#### WORK ITEM:
Could you repeat every line below exactly, skipping the images?

··········

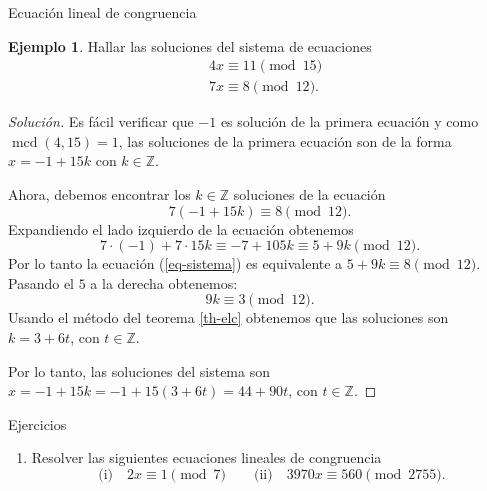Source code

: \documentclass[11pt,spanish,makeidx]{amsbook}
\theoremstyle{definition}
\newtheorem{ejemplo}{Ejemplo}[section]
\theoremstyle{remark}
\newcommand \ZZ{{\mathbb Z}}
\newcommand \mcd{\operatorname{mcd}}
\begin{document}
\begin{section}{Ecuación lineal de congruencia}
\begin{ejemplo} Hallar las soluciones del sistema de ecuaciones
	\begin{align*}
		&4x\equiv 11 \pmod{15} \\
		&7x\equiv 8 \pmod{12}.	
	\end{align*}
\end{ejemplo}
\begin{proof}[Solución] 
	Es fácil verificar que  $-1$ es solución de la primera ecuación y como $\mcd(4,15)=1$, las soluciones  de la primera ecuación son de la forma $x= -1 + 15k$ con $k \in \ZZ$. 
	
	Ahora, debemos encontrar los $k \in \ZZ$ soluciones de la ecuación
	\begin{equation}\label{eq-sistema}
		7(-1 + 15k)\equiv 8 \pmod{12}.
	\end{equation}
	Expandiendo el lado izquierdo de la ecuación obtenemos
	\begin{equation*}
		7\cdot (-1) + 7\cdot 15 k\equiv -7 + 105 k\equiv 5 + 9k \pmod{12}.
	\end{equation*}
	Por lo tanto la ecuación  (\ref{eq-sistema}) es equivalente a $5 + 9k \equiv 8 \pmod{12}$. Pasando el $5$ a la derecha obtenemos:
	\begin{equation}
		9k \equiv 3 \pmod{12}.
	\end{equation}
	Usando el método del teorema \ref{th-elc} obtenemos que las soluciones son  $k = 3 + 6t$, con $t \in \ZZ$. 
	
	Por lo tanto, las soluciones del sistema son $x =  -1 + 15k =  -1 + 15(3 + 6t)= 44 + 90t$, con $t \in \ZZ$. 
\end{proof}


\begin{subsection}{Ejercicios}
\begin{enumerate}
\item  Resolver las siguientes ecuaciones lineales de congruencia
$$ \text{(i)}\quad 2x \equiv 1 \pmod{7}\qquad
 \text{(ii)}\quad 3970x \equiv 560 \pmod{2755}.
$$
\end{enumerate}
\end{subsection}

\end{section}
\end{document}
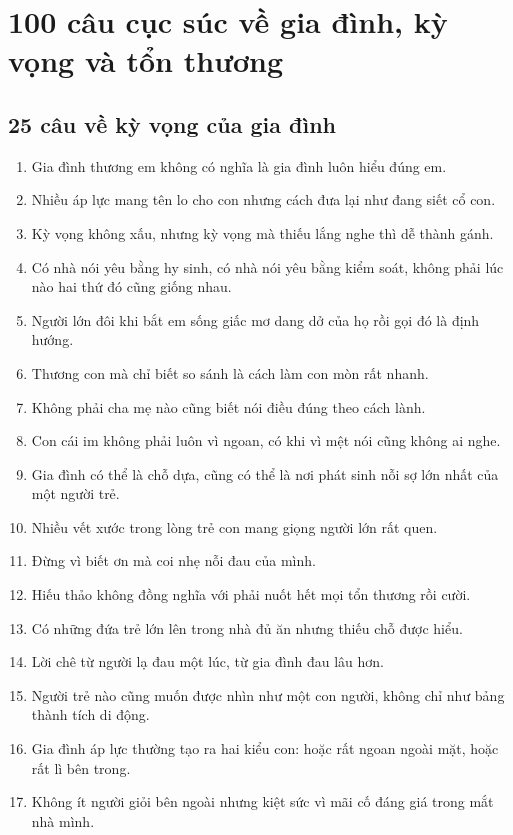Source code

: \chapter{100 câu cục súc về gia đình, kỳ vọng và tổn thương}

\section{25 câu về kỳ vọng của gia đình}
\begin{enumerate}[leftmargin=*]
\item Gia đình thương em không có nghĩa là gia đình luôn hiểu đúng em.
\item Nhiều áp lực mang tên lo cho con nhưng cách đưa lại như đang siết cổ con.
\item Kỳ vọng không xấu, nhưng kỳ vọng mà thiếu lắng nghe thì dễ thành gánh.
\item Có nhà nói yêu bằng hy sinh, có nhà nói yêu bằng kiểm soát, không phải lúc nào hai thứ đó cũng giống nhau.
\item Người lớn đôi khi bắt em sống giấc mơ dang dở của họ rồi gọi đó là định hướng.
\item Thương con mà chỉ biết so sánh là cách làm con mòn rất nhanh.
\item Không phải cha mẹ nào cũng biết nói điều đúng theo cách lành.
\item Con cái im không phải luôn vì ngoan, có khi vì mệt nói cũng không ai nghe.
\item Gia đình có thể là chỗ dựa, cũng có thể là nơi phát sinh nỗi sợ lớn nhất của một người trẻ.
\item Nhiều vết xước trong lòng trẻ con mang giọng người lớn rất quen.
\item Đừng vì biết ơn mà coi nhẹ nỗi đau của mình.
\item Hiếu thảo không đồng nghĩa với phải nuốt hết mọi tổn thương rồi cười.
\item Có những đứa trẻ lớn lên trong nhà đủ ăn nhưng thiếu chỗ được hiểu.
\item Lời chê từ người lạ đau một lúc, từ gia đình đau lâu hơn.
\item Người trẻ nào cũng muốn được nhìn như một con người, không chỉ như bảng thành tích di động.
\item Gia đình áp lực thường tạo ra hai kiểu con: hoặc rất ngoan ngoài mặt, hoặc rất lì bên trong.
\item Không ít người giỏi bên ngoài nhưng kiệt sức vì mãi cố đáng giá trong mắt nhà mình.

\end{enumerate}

··········

#### REPLY:
Source code

: \documentclass[11pt,spanish,makeidx]{amsbook}
\theoremstyle{definition}
\newtheorem{ejemplo}{Ejemplo}[section]
\theoremstyle{remark}
\newcommand \ZZ{{\mathbb Z}}
\newcommand \mcd{\operatorname{mcd}}
\begin{document}
\begin{section}{Ecuación lineal de congruencia}
\begin{ejemplo} Hallar las soluciones del sistema de ecuaciones
	\begin{align*}
		&4x\equiv 11 \pmod{15} \\
		&7x\equiv 8 \pmod{12}.	
	\end{align*}
\end{ejemplo}
\begin{proof}[Solución] 
	Es fácil verificar que  $-1$ es solución de la primera ecuación y como $\mcd(4,15)=1$, las soluciones  de la primera ecuación son de la forma $x= -1 + 15k$ con $k \in \ZZ$. 
	
	Ahora, debemos encontrar los $k \in \ZZ$ soluciones de la ecuación
	\begin{equation}\label{eq-sistema}
		7(-1 + 15k)\equiv 8 \pmod{12}.
	\end{equation}
	Expandiendo el lado izquierdo de la ecuación obtenemos
	\begin{equation*}
		7\cdot (-1) + 7\cdot 15 k\equiv -7 + 105 k\equiv 5 + 9k \pmod{12}.
	\end{equation*}
	Por lo tanto la ecuación  (\ref{eq-sistema}) es equivalente a $5 + 9k \equiv 8 \pmod{12}$. Pasando el $5$ a la derecha obtenemos:
	\begin{equation}
		9k \equiv 3 \pmod{12}.
	\end{equation}
	Usando el método del teorema \ref{th-elc} obtenemos que las soluciones son  $k = 3 + 6t$, con $t \in \ZZ$. 
	
	Por lo tanto, las soluciones del sistema son $x =  -1 + 15k =  -1 + 15(3 + 6t)= 44 + 90t$, con $t \in \ZZ$. 
\end{proof}


\begin{subsection}{Ejercicios}
\begin{enumerate}
\item  Resolver las siguientes ecuaciones lineales de congruencia
$$ \text{(i)}\quad 2x \equiv 1 \pmod{7}\qquad
 \text{(ii)}\quad 3970x \equiv 560 \pmod{2755}.
$$
\end{enumerate}
\end{subsection}

\end{section}
\end{document}
Source code

: \chapter{100 câu cục súc về gia đình, kỳ vọng và tổn thương}

\section{25 câu về kỳ vọng của gia đình}
\begin{enumerate}[leftmargin=*]
\item Gia đình thương em không có nghĩa là gia đình luôn hiểu đúng em.
\item Nhiều áp lực mang tên lo cho con nhưng cách đưa lại như đang siết cổ con.
\item Kỳ vọng không xấu, nhưng kỳ vọng mà thiếu lắng nghe thì dễ thành gánh.
\item Có nhà nói yêu bằng hy sinh, có nhà nói yêu bằng kiểm soát, không phải lúc nào hai thứ đó cũng giống nhau.
\item Người lớn đôi khi bắt em sống giấc mơ dang dở của họ rồi gọi đó là định hướng.
\item Thương con mà chỉ biết so sánh là cách làm con mòn rất nhanh.
\item Không phải cha mẹ nào cũng biết nói điều đúng theo cách lành.
\item Con cái im không phải luôn vì ngoan, có khi vì mệt nói cũng không ai nghe.
\item Gia đình có thể là chỗ dựa, cũng có thể là nơi phát sinh nỗi sợ lớn nhất của một người trẻ.
\item Nhiều vết xước trong lòng trẻ con mang giọng người lớn rất quen.
\item Đừng vì biết ơn mà coi nhẹ nỗi đau của mình.
\item Hiếu thảo không đồng nghĩa với phải nuốt hết mọi tổn thương rồi cười.
\item Có những đứa trẻ lớn lên trong nhà đủ ăn nhưng thiếu chỗ được hiểu.
\item Lời chê từ người lạ đau một lúc, từ gia đình đau lâu hơn.
\item Người trẻ nào cũng muốn được nhìn như một con người, không chỉ như bảng thành tích di động.
\item Gia đình áp lực thường tạo ra hai kiểu con: hoặc rất ngoan ngoài mặt, hoặc rất lì bên trong.
\item Không ít người giỏi bên ngoài nhưng kiệt sức vì mãi cố đáng giá trong mắt nhà mình.

\end{enumerate}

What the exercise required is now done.